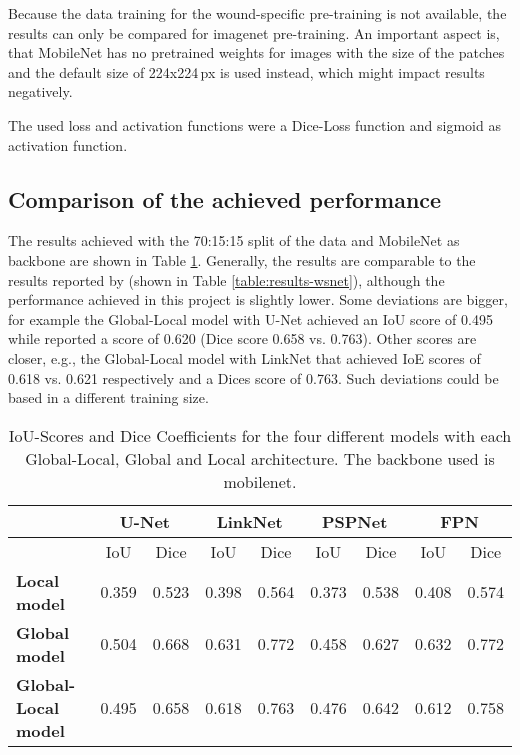 Because the data training for the wound-specific pre-training is not available, the results can only be compared for imagenet pre-training. An important aspect is, that MobileNet has no pretrained weights for images with the size of the patches and the default size of 224x224\,px is used instead, which might impact results negatively.

The used loss and activation functions were a Dice-Loss function and sigmoid as activation function.

\subsection{Comparison of the achieved performance}

The results achieved with the 70:15:15 split of the data and MobileNet as backbone are shown in Table \ref{fig:results-own}. Generally, the results are comparable to the results reported by \citeauthor{Oota_2023_WACV} (shown in Table \ref{table:results-wsnet}), although the performance achieved in this project is slightly lower. Some deviations are bigger, for example the Global-Local model with U-Net achieved an IoU score of 0.495 while \citeauthor{Oota_2023_WACV} reported a score of 0.620 (Dice score 0.658 vs. 0.763). Other scores are closer, e.g., the Global-Local model with LinkNet that achieved IoE scores of 0.618 vs. 0.621 respectively and a Dices score of 0.763. Such deviations could be based in a different training size.

\begin{table}[htb!]
	\centering
	\begin{tabular}{l||c | c | c | c | c | c | c | c|}
	& \multicolumn{2}{|c|}{U-Net} & \multicolumn{2}{|c|}{LinkNet} & \multicolumn{2}{|c|}{PSPNet} & \multicolumn{2}{|c|}{FPN} \\
	\hline
	& IoU & Dice & IoU & Dice & IoU & Dice & IoU & Dice \\
	\hline\hline
	\textbf{Local model} & 0.359 & 0.523 & 0.398 & 0.564 & 0.373 & 0.538 & 0.408 & 0.574 \\	
	\textbf{Global model} & 0.504 & 0.668 & 0.631 & 0.772 & 0.458 & 0.627 & 0.632 & 0.772 \\
	\textbf{Global-Local model} & 0.495 & 0.658 & 0.618 & 0.763 & 0.476 & 0.642 & 0.612 & 0.758\\
	\end{tabular}
	\caption{IoU-Scores and Dice Coefficients for the four different models with each Global-Local, Global and Local architecture. The backbone used is mobilenet.}
	\label{fig:results-own}
\end{table}

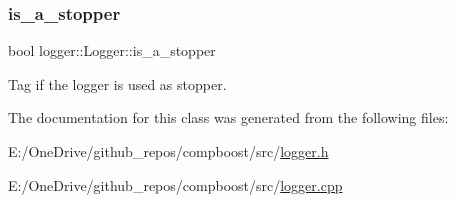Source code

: \subsubsection{\texorpdfstring{is\+\_\+a\+\_\+stopper}{is\_a\_stopper}}
{\footnotesize\ttfamily bool logger\+::\+Logger\+::is\+\_\+a\+\_\+stopper\hspace{0.3cm}{\ttfamily [protected]}}



Tag if the logger is used as stopper. 



The documentation for this class was generated from the following files\+:\begin{DoxyCompactItemize}
\item 
E\+:/\+One\+Drive/github\+\_\+repos/compboost/src/\mbox{\hyperlink{logger_8h}{logger.\+h}}\item 
E\+:/\+One\+Drive/github\+\_\+repos/compboost/src/\mbox{\hyperlink{logger_8cpp}{logger.\+cpp}}\end{DoxyCompactItemize}

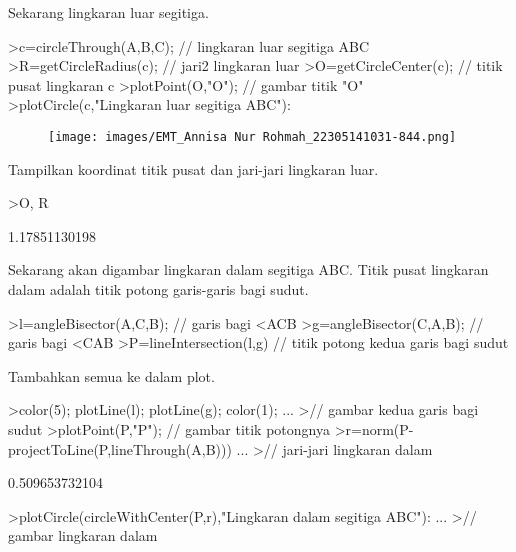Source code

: \documentclass[a4paper,10pt]{article}
\begin{document}
\begin{eulernotebook}
\begin{eulercomment}
\begin{eulercomment}
\begin{eulercomment}
Sekarang lingkaran luar segitiga.
\end{eulercomment}
\begin{eulerprompt}
>c=circleThrough(A,B,C); // lingkaran luar segitiga ABC
>R=getCircleRadius(c); // jari2 lingkaran luar 
>O=getCircleCenter(c); // titik pusat lingkaran c 
>plotPoint(O,"O"); // gambar titik "O"
>plotCircle(c,"Lingkaran luar segitiga ABC"):
\end{eulerprompt}
\begin{figure}[h]
    \centering
    \texttt{[image: images/EMT\_Annisa Nur Rohmah\_22305141031-844.png]}
\end{figure}
\begin{eulercomment}
Tampilkan koordinat titik pusat dan jari-jari lingkaran luar.
\end{eulercomment}
\begin{eulerprompt}
>O, R
\end{eulerprompt}
\begin{euleroutput}
  [1.16667,  1.16667]
  1.17851130198
\end{euleroutput}
\begin{eulercomment}
Sekarang akan digambar lingkaran dalam segitiga ABC. Titik pusat
lingkaran dalam adalah titik potong garis-garis bagi sudut.
\end{eulercomment}
\begin{eulerprompt}
>l=angleBisector(A,C,B); // garis bagi <ACB
>g=angleBisector(C,A,B); // garis bagi <CAB
>P=lineIntersection(l,g) // titik potong kedua garis bagi sudut
\end{eulerprompt}
\begin{euleroutput}
  [0.86038,  0.86038]
\end{euleroutput}
\begin{eulercomment}
Tambahkan semua ke dalam plot.
\end{eulercomment}
\begin{eulerprompt}
>color(5); plotLine(l); plotLine(g); color(1);  ...
>// gambar kedua garis bagi sudut
>plotPoint(P,"P"); // gambar titik potongnya
>r=norm(P-projectToLine(P,lineThrough(A,B)))  ...
>// jari-jari lingkaran dalam
\end{eulerprompt}
\begin{euleroutput}
  0.509653732104
\end{euleroutput}
\begin{eulerprompt}
>plotCircle(circleWithCenter(P,r),"Lingkaran dalam segitiga ABC"):  ...
>// gambar lingkaran dalam
\end{eulerprompt}
\begin{euleroutput}

\end{euleroutput}
\end{eulercomment}
\end{eulercomment}
\end{eulernotebook}
\end{document}
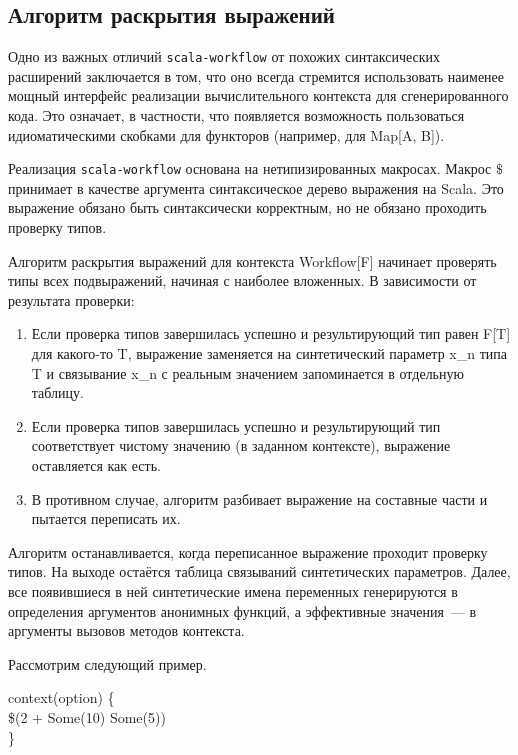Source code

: \subsection{Алгоритм раскрытия выражений}
Одно из важных отличий \texttt{scala-workflow} от похожих синтаксических расширений заключается в том, что оно всегда стремится использовать наименее мощный интерфейс реализации вычислительного контекста для сгенерированного кода. Это означает, в частности, что появляется возможность пользоваться идиоматическими скобками для функторов (например, для \<Map[A, B]\>).

Реализация \texttt{scala-workflow} основана на нетипизированных макросах. Макрос $\$$ принимает в качестве аргумента синтаксическое дерево выражения на Scala. Это выражение обязано быть синтаксически корректным, но не обязано проходить проверку типов.

Алгоритм раскрытия выражений для контекста \<Workflow[F]\> начинает проверять типы всех подвыражений, начиная с наиболее вложенных. В зависимости от результата проверки:
\begin{enumerate}
  \item Если проверка типов завершилась успешно и результирующий тип равен \<F[T]\> для какого-то \<T\>, выражение заменяется на синтетический параметр \<x_n\> типа \<T\> и связывание \<x_n\> с реальным значением запоминается в отдельную таблицу.
  \item Если проверка типов завершилась успешно и результирующий тип соответствует чистому значению (в заданном контексте), выражение оставляется как есть.
  \item В противном случае, алгоритм разбивает выражение на составные части и пытается переписать их.
\end{enumerate}

Алгоритм останавливается, когда переписанное выражение проходит проверку типов. На выходе остаётся таблица связываний синтетических параметров. Далее, все появившиеся в ней синтетические имена переменных генерируются в определения аргументов анонимных функций, а эффективные значения~--- в аргументы вызовов методов контекста.

Рассмотрим следующий пример.

\begin{haskell}
context(option) \{ \\
\quad\quad \$(2  + Some(10) \times Some(5)) \\
\}
\end{haskell}

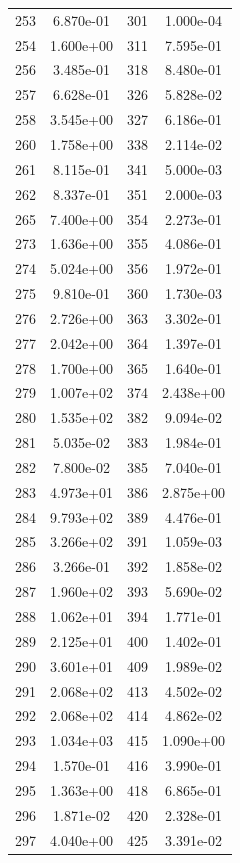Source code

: \documentclass[12pt]{article}
\begin{document}
\begin{longtable}{@{}cccc@{}}
253 & 6.870e-01 & 301 & 1.000e-04 \\
254 & 1.600e+00 & 311 & 7.595e-01 \\
256 & 3.485e-01 & 318 & 8.480e-01 \\
257 & 6.628e-01 & 326 & 5.828e-02 \\
258 & 3.545e+00 & 327 & 6.186e-01 \\
260 & 1.758e+00 & 338 & 2.114e-02 \\
261 & 8.115e-01 & 341 & 5.000e-03 \\
262 & 8.337e-01 & 351 & 2.000e-03 \\
265 & 7.400e+00 & 354 & 2.273e-01 \\
273 & 1.636e+00 & 355 & 4.086e-01 \\
274 & 5.024e+00 & 356 & 1.972e-01 \\
275 & 9.810e-01 & 360 & 1.730e-03 \\
276 & 2.726e+00 & 363 & 3.302e-01 \\
277 & 2.042e+00 & 364 & 1.397e-01 \\
278 & 1.700e+00 & 365 & 1.640e-01 \\
279 & 1.007e+02 & 374 & 2.438e+00 \\
280 & 1.535e+02 & 382 & 9.094e-02 \\
281 & 5.035e-02 & 383 & 1.984e-01 \\
282 & 7.800e-02 & 385 & 7.040e-01 \\
283 & 4.973e+01 & 386 & 2.875e+00 \\
284 & 9.793e+02 & 389 & 4.476e-01 \\
285 & 3.266e+02 & 391 & 1.059e-03 \\
286 & 3.266e-01 & 392 & 1.858e-02 \\
287 & 1.960e+02 & 393 & 5.690e-02 \\
288 & 1.062e+01 & 394 & 1.771e-01 \\
289 & 2.125e+01 & 400 & 1.402e-01 \\
290 & 3.601e+01 & 409 & 1.989e-02 \\
291 & 2.068e+02 & 413 & 4.502e-02 \\
292 & 2.068e+02 & 414 & 4.862e-02 \\
293 & 1.034e+03 & 415 & 1.090e+00 \\
294 & 1.570e-01 & 416 & 3.990e-01 \\
295 & 1.363e+00 & 418 & 6.865e-01 \\
296 & 1.871e-02 & 420 & 2.328e-01 \\
297 & 4.040e+00 & 425 & 3.391e-02 \\

\end{longtable}
\end{document}
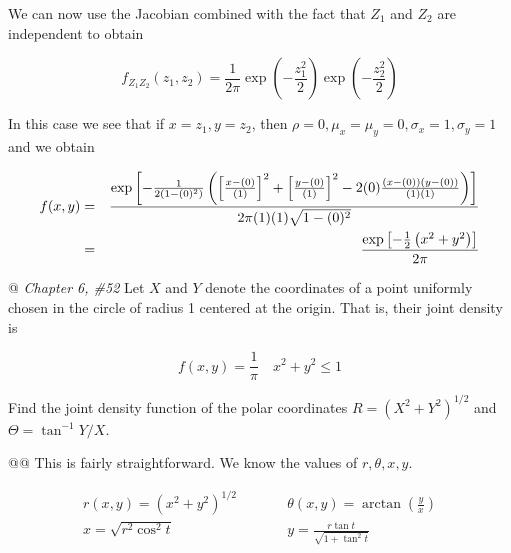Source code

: \documentclass[11pt]{article}\usepackage[]{graphicx}\usepackage[]{xcolor}
\begin{document}
\begin{easylist}[enumerate]
    We can now use the Jacobian combined with the fact that $Z_1$ and $Z_2$ are independent to obtain

    \begin{equation}
        f_{Z_1Z_2}(z_1, z_2) =
            \frac{1}{2\pi} \exp\left({ -\frac{z_1^2}{2} }\right) \exp\left({ -\frac{z_2^2}{2} }\right)
    \end{equation}

    In this case we see that if $x=z_1, y=z_2$, then $\rho=0, \mu_x=\mu_y=0, \sigma_x=1, \sigma_y=1$ and we obtain

    \begin{equation}
        \begin{aligned}
            f(x, y) &=&
                \frac{%
                \exp \left[
                    - \frac{1}{2\left( 1 - (0)^2 \right)}
                    \left(
                        {\left[ \frac{x - (0)}{(1)} \right]}^2 +
                        {\left[ \frac{y - (0)}{(1)} \right]}^2 -
                        2 (0) \frac{(x - (0))(y - (0))}{(1)(1)}
                    \right)
                \right]}{2\pi (1) (1) \sqrt{1 - (0)^2} }\\
            &=& \frac{%
                \exp \left[
                    - \frac{1}{2}
                    \left(
                        x^2 + y^2
                    \right)
                \right]}{2\pi}
        \end{aligned}
    \end{equation}

    @ \textit{Chapter 6, \#52} Let $X$ and $Y$ denote the coordinates of a point uniformly chosen in the circle of
    radius 1 centered at the origin. That is, their joint density is

    \begin{equation}
        f(x, y) = \frac{1}{\pi} \quad x^2 + y^2 \le 1
    \end{equation}

    Find the joint density function of the polar coordinates $R = (X^2 + Y^2 )^{1/2}$ and $\Theta = \tan^{−1} Y/X$.

    @@ This is fairly straightforward. We know the values of $r, \theta, x, y$.

    \begin{equation}
        \begin{aligned}
            r(x, y) = {(x^2 + y^2)}^{1/2} &\qquad& \theta(x, y) = \arctan \left( \frac{y}{x} \right)\\
            x = \sqrt{r^2 \cos^2 t} &\qquad& y = \frac{r \tan t}{\sqrt{1 + \tan^2 t} }
        \end{aligned}
    \end{equation}


\end{easylist}
\end{document}
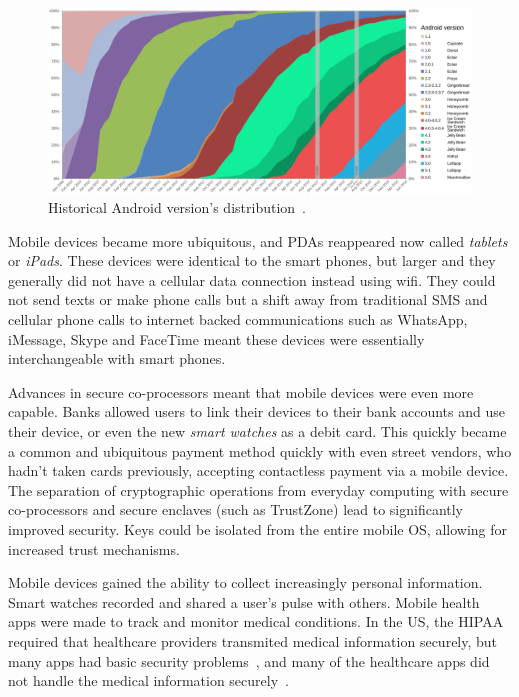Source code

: \documentclass[thesis.tex]{subfiles}
\begin{document}
\begin{figure}
\centering
\includegraphics[width=\linewidth]{figures/android-versions.pdf}
\caption[Historical Android version's distribution.]{Historical Android
  version's distribution~\cite{erikrespo_android_2017}.}
\label{fig:android-versions}
\end{figure}

Mobile devices became more ubiquitous, and \acp{PDA} reappeared now
called \emph{tablets} or \emph{iPads}.  These devices were identical
to the smart phones, but larger and they generally did not have a
cellular data connection instead using wifi. They could not send
texts or make phone calls but a shift away from traditional SMS and
cellular phone calls to internet backed communications such as
WhatsApp, iMessage, Skype and FaceTime meant these devices were
essentially interchangeable with smart phones.

Advances in secure co-processors meant that mobile devices were even
more capable.  Banks allowed users to link their devices to their bank
accounts and use their device, or even the new \emph{smart watches} as
a debit card.  This quickly became a common and ubiquitous payment
method quickly with even street vendors, who hadn't taken cards
previously, accepting contactless payment via a mobile device.  The
separation of cryptographic operations from everyday computing with
secure co-processors and secure enclaves (such as TrustZone) lead to
significantly improved security.  Keys could be isolated from the
entire mobile OS, allowing for increased trust mechanisms.

Mobile devices gained the ability to collect increasingly personal
information.  Smart watches recorded and shared a user's pulse with
others. Mobile health apps were made to track and monitor medical
conditions. In the US, the \ac{HIPAA} required that healthcare
providers transmited medical information securely, but many apps had
basic security problems~\cite{fahl_why_2012}, and many of the
healthcare apps did not handle the medical information
securely~\cite{knorr_privacy_2015}.
\end{document}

====

Go back to the listing above and write out the lines starting at the one with "Алгоритм останавливается, когда" and ending at the one with "292 & 2.068e+02 & 414 & 4.862e-02 \\", inclusive, exactly and without pictures.

Алгоритм останавливается, когда переписанное выражение проходит проверку типов. На выходе остаётся таблица связываний синтетических параметров. Далее, все появившиеся в ней синтетические имена переменных генерируются в определения аргументов анонимных функций, а эффективные значения~--- в аргументы вызовов методов контекста.

Рассмотрим следующий пример.

\begin{haskell}
context(option) \{ \\
\quad\quad \$(2  + Some(10) \times Some(5)) \\
\}
\end{haskell}

Source code

: \documentclass[12pt]{article}
\begin{document}
\begin{longtable}{@{}cccc@{}}
253 & 6.870e-01 & 301 & 1.000e-04 \\
254 & 1.600e+00 & 311 & 7.595e-01 \\
256 & 3.485e-01 & 318 & 8.480e-01 \\
257 & 6.628e-01 & 326 & 5.828e-02 \\
258 & 3.545e+00 & 327 & 6.186e-01 \\
260 & 1.758e+00 & 338 & 2.114e-02 \\
261 & 8.115e-01 & 341 & 5.000e-03 \\
262 & 8.337e-01 & 351 & 2.000e-03 \\
265 & 7.400e+00 & 354 & 2.273e-01 \\
273 & 1.636e+00 & 355 & 4.086e-01 \\
274 & 5.024e+00 & 356 & 1.972e-01 \\
275 & 9.810e-01 & 360 & 1.730e-03 \\
276 & 2.726e+00 & 363 & 3.302e-01 \\
277 & 2.042e+00 & 364 & 1.397e-01 \\
278 & 1.700e+00 & 365 & 1.640e-01 \\
279 & 1.007e+02 & 374 & 2.438e+00 \\
280 & 1.535e+02 & 382 & 9.094e-02 \\
281 & 5.035e-02 & 383 & 1.984e-01 \\
282 & 7.800e-02 & 385 & 7.040e-01 \\
283 & 4.973e+01 & 386 & 2.875e+00 \\
284 & 9.793e+02 & 389 & 4.476e-01 \\
285 & 3.266e+02 & 391 & 1.059e-03 \\
286 & 3.266e-01 & 392 & 1.858e-02 \\
287 & 1.960e+02 & 393 & 5.690e-02 \\
288 & 1.062e+01 & 394 & 1.771e-01 \\
289 & 2.125e+01 & 400 & 1.402e-01 \\
290 & 3.601e+01 & 409 & 1.989e-02 \\
291 & 2.068e+02 & 413 & 4.502e-02 \\
292 & 2.068e+02 & 414 & 4.862e-02 \\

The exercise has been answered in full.